[Start of section]
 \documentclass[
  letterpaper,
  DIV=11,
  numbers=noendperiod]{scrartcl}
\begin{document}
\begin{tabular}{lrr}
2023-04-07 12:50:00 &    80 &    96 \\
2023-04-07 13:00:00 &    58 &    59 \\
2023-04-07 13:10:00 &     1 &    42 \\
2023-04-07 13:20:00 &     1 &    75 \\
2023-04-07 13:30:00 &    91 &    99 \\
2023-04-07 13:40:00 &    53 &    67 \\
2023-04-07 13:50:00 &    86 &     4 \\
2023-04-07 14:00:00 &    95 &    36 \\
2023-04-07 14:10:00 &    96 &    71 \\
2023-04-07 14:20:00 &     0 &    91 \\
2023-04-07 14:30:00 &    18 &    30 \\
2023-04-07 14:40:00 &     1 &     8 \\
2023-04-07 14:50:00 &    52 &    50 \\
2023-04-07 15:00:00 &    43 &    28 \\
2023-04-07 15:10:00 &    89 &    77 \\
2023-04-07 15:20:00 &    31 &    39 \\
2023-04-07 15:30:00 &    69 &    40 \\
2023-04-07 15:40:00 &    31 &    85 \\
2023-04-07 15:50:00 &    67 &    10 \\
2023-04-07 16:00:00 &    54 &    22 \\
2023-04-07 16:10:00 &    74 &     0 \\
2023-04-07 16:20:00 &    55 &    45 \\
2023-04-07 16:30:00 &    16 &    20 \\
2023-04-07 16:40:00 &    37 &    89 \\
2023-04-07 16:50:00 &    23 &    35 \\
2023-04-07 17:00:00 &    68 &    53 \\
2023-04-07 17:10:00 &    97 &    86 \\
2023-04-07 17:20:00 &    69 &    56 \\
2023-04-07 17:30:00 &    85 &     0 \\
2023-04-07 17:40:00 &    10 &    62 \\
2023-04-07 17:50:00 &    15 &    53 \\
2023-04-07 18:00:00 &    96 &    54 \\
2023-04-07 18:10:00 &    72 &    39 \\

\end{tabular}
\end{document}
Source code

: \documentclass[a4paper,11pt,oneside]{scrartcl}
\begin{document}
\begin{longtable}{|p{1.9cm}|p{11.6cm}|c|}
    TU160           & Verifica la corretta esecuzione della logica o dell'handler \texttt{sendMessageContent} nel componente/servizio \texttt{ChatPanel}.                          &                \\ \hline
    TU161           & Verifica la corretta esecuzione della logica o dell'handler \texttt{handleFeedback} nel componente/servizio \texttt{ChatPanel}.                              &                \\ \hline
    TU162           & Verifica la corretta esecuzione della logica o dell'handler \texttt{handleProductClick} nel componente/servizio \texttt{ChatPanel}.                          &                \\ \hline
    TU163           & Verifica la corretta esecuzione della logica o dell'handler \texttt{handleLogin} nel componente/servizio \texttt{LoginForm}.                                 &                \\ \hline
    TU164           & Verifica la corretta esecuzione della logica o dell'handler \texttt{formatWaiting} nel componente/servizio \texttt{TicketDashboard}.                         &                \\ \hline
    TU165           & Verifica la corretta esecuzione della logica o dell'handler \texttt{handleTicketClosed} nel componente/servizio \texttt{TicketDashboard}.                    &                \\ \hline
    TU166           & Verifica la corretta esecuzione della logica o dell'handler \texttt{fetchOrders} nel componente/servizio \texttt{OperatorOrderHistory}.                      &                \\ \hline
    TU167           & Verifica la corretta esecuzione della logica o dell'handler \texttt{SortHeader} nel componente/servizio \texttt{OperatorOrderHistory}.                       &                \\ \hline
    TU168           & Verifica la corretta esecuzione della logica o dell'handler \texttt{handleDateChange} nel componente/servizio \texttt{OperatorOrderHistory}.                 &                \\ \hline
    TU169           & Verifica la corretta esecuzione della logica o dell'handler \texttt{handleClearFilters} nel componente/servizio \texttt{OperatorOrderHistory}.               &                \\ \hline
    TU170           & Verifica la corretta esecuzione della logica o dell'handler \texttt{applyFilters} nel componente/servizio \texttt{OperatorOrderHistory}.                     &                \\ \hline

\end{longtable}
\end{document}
[End of section]
[Start of section]
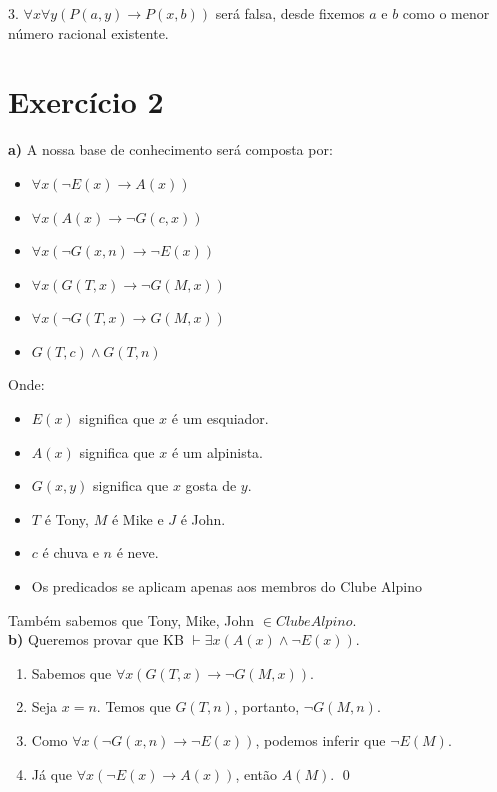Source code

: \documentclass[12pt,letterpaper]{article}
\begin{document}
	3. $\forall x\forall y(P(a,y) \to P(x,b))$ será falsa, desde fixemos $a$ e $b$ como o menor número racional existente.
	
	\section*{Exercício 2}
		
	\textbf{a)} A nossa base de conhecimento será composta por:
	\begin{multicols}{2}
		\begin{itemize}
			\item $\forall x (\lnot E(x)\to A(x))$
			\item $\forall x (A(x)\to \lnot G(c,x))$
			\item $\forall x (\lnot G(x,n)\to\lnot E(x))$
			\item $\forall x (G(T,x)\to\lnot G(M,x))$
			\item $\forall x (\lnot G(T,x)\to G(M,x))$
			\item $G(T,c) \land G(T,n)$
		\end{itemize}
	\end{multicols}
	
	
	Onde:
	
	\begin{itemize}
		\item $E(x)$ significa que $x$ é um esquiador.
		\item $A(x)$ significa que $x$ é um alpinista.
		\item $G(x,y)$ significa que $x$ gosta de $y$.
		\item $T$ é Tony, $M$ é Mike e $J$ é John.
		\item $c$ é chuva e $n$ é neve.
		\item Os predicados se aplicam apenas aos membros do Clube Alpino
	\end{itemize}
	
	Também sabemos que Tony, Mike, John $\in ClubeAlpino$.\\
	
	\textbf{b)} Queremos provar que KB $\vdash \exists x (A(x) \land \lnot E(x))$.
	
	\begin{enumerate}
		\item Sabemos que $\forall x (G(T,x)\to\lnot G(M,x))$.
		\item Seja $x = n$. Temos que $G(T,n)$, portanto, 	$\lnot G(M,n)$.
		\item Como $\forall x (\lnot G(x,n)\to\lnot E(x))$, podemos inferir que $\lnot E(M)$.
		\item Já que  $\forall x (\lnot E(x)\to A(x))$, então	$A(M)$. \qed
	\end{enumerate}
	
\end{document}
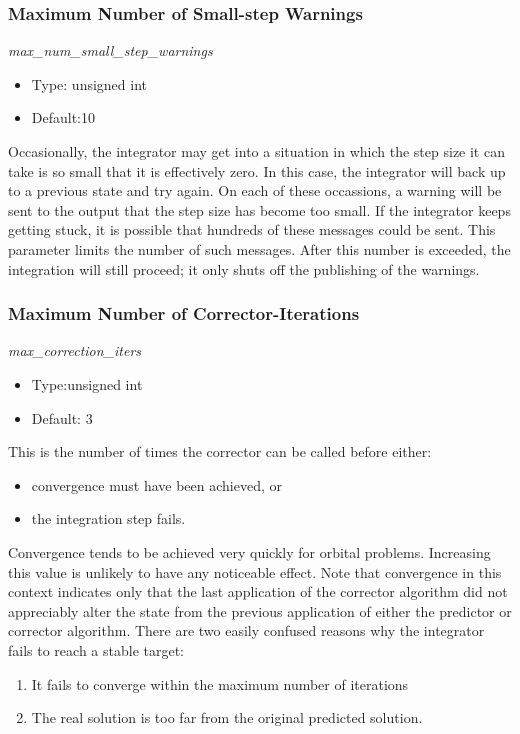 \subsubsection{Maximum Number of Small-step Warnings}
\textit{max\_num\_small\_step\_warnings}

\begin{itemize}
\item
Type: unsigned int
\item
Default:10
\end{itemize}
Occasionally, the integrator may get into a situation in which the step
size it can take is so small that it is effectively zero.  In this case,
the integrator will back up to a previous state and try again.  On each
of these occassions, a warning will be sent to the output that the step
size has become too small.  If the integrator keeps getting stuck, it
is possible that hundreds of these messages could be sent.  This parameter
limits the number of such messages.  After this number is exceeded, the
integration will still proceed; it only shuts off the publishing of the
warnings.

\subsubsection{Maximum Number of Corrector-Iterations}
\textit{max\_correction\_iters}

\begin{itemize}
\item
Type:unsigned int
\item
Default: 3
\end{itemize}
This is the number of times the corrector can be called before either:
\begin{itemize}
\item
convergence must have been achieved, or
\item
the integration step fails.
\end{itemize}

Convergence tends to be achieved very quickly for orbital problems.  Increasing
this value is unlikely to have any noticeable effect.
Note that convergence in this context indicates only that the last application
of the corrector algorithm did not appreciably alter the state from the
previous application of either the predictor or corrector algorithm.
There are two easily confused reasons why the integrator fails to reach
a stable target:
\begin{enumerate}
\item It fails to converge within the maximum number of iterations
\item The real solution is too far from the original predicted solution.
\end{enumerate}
[End of section]
The expected answer is an exact copy of the lines above, beginning at the line with "2023-04-07 14:30:00 &" and ending at the line with "2023-04-07 17:10:00 &", with both ends in.

2023-04-07 14:30:00 &    18 &    30 \\
2023-04-07 14:40:00 &     1 &     8 \\
2023-04-07 14:50:00 &    52 &    50 \\
2023-04-07 15:00:00 &    43 &    28 \\
2023-04-07 15:10:00 &    89 &    77 \\
2023-04-07 15:20:00 &    31 &    39 \\
2023-04-07 15:30:00 &    69 &    40 \\
2023-04-07 15:40:00 &    31 &    85 \\
2023-04-07 15:50:00 &    67 &    10 \\
2023-04-07 16:00:00 &    54 &    22 \\
2023-04-07 16:10:00 &    74 &     0 \\
2023-04-07 16:20:00 &    55 &    45 \\
2023-04-07 16:30:00 &    16 &    20 \\
2023-04-07 16:40:00 &    37 &    89 \\
2023-04-07 16:50:00 &    23 &    35 \\
2023-04-07 17:00:00 &    68 &    53 \\
2023-04-07 17:10:00 &    97 &    86 \\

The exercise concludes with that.